Nos processos administrativos visando à contratação de empresa especializada para prestação de serviços de execução de obras ou serviços de engenharia, é frequente a dúvida acerca de qual a modalidade licitatória cabível, considerando, de um lado, as tradicionais figuras previstas no artigo 22 da Lei nº 8.666/1993 e, de outro, o pregão eletrônico, regido pela Lei nº 10.520/2002 e regulamentado pelo Decreto nº 5.450/2005.

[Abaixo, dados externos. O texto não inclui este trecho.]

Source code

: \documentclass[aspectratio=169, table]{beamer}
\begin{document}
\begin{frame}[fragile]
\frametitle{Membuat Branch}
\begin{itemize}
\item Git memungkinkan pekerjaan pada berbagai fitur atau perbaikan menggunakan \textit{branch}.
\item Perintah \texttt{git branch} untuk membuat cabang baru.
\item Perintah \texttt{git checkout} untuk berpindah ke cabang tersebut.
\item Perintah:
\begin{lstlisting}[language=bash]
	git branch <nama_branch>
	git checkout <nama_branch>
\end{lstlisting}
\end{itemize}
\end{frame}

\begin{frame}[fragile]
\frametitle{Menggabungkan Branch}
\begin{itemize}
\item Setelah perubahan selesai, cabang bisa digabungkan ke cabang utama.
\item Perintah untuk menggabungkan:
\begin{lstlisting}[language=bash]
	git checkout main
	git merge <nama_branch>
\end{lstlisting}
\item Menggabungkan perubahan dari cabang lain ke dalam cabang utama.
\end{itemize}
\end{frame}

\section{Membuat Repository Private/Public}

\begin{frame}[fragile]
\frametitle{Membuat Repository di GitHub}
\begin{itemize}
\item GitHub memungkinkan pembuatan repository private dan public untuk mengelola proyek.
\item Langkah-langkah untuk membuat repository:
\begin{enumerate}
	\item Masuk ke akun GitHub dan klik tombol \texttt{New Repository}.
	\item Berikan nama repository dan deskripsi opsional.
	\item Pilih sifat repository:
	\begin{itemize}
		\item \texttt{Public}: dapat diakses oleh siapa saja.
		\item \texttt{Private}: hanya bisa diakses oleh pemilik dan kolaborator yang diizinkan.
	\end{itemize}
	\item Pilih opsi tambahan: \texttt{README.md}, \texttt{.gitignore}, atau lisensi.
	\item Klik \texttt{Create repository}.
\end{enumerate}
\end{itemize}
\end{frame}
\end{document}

Nessa esteira, para definição da modalidade de licitação a ser escolhida, cumpre ressaltar que o artigo 1º da Lei nº 10.520/2002 enuncia a possibilidade de adoção do pregão eletrônico, assim como o artigo 4º do Decreto nº 5.450/2005 estabelece a sua obrigatória utilização, sempre que as contratações forem de bens e serviços comuns.
Segundo o magistério de Marçal Justen Filho[1], “bem ou serviço comum é aquele que se apresenta sob identidade e características padronizadas e que se encontra disponível, a qualquer tempo, num mercado próprio”. Nesse diapasão, torna-se necessário analisar, por primeiro, a natureza do objeto da contratação, a fim de verificar seu enquadramento como bem ou serviço comum.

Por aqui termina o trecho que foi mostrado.